The SMEs rush to tap the market was on top of about 55-70 companies that will hit the market in this month to raise about ₹500 crore.
In last eight months, about 165 SME companies have raised a whopping ₹5,894 crore, against 99 companies raising ₹2,589 crore in the same period last year.
Investors are betting big on SME initial offers on the back of buoyancy in the main bourse and tremendous profits earned in the previous IPOs, even as veterans and regulators have raised a red flag over fear of missing out syndrome in the equity market.

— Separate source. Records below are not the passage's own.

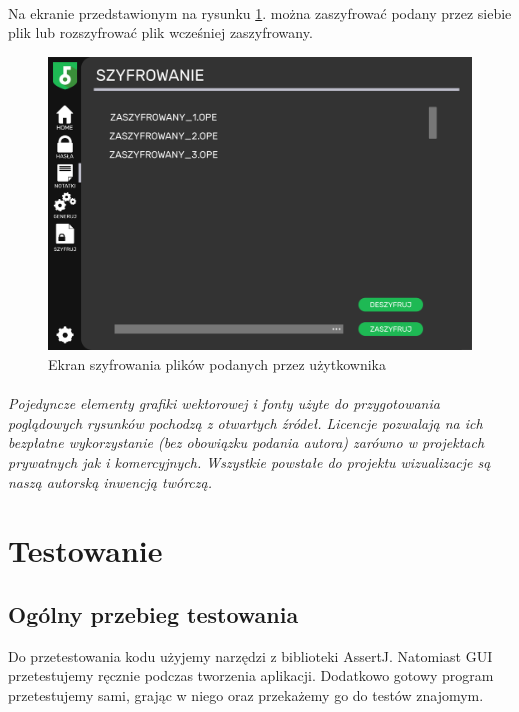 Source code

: \documentclass[a4paper]{article}
\begin{document}
\newpage

\paragraph{}Na ekranie przedstawionym na rysunku \ref{fig:szyfrowanie}. można zaszyfrować podany przez siebie plik lub rozszyfrować plik wcześniej zaszyfrowany.
\begin{figure}[H]
    \centering
    \includegraphics[width=1\textwidth]{img/ekran_szyfrowania.png}
    \caption{Ekran szyfrowania plików podanych przez użytkownika}
    \label{fig:szyfrowanie}
\end{figure}

\paragraph{}\textit{Pojedyncze elementy grafiki wektorowej i fonty użyte do przygotowania poglądowych rysunków pochodzą z otwartych źródeł. Licencje pozwalają na ich bezpłatne wykorzystanie (bez obowiązku podania autora) zarówno w projektach prywatnych jak i komercyjnych. Wszystkie powstałe do projektu wizualizacje są naszą autorską inwencją twórczą.}

\section{Testowanie}
\subsection{Ogólny przebieg testowania}
Do przetestowania kodu użyjemy narzędzi z biblioteki AssertJ. Natomiast GUI przetestujemy ręcznie podczas tworzenia aplikacji. Dodatkowo gotowy program przetestujemy sami, grając w niego oraz przekażemy go do testów znajomym.
\label{end}
\end{document}

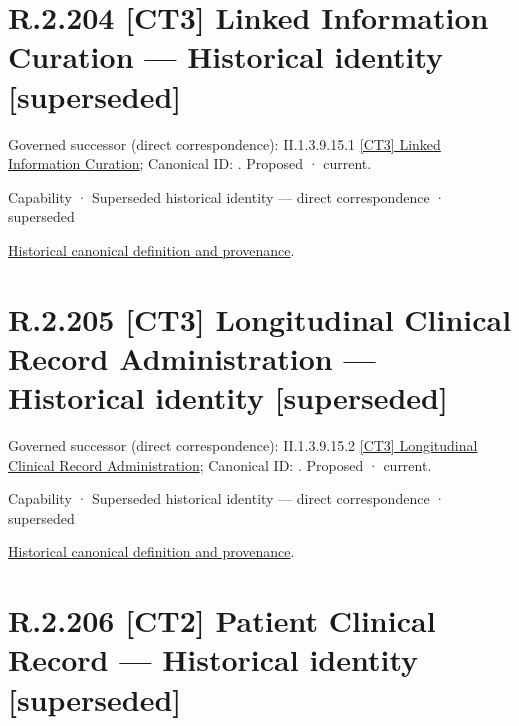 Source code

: \section*{R.2.204 [CT3] Linked Information Curation — Historical identity [superseded]}
\label{navigation:R.2.204}

{\small Governed successor (direct correspondence): II.1.3.9.15.1 \hyperref[element:5edb2a8b5ee54ddda8104d1fab323a94]{[CT3] Linked Information Curation}; Canonical ID: \texttt{}. Proposed · current.}\par
\label{element:9d0925bb39664a5985cacf3cea7442d1}
{\small Capability · Superseded historical identity — direct correspondence · superseded}\par
\href{../../../../../../../continuum/strategy/capability/9d0925bb39664a5985cacf3cea7442d1.md}{Historical canonical definition and provenance}.\par
\section*{R.2.205 [CT3] Longitudinal Clinical Record Administration — Historical identity [superseded]}
\label{navigation:R.2.205}

{\small Governed successor (direct correspondence): II.1.3.9.15.2 \hyperref[element:14748dc6117f4b6ba7c0fc554b76bd89]{[CT3] Longitudinal Clinical Record Administration}; Canonical ID: \texttt{}. Proposed · current.}\par
\label{element:bd91d848cf424c42bec7c80cd32edd28}
{\small Capability · Superseded historical identity — direct correspondence · superseded}\par
\href{../../../../../../../continuum/strategy/capability/bd91d848cf424c42bec7c80cd32edd28.md}{Historical canonical definition and provenance}.\par
\section*{R.2.206 [CT2] Patient Clinical Record — Historical identity [superseded]}
\label{navigation:R.2.206}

The BSE SME IPO index has zoomed 90 per cent in the last eight months to 108,064 points against 56,910 points in January.
VK Vijayakumar, Chief Investment Strategist, Geojit Financial Services said while SMEs, which contribute substantially to GDP and employment generation, getting access to the capital market is a positive, any excesses need to be curtailed in the interest of investors.
SMEs without any track record and sound financials are getting oversubscribed many times, driven by retail investors chasing listing gains need to be checked, he added.
Surge in listings
Despite stern warnings by SEBI, run-away oversubscription of lesser known companies have become the order of the day.
Late last month, the IPO of Resourceful Automobile, a Yamaha retail outlet with two showrooms and eight employees, garnered massive bids worth ₹4,800 crore for an offering of just ₹12 crore.
Early this month, the ₹8-crore issue of Boss Packing Solutions — which supplies packaging machines, labelling, capping, and filling equipment — received bids worth ₹1,073 crore.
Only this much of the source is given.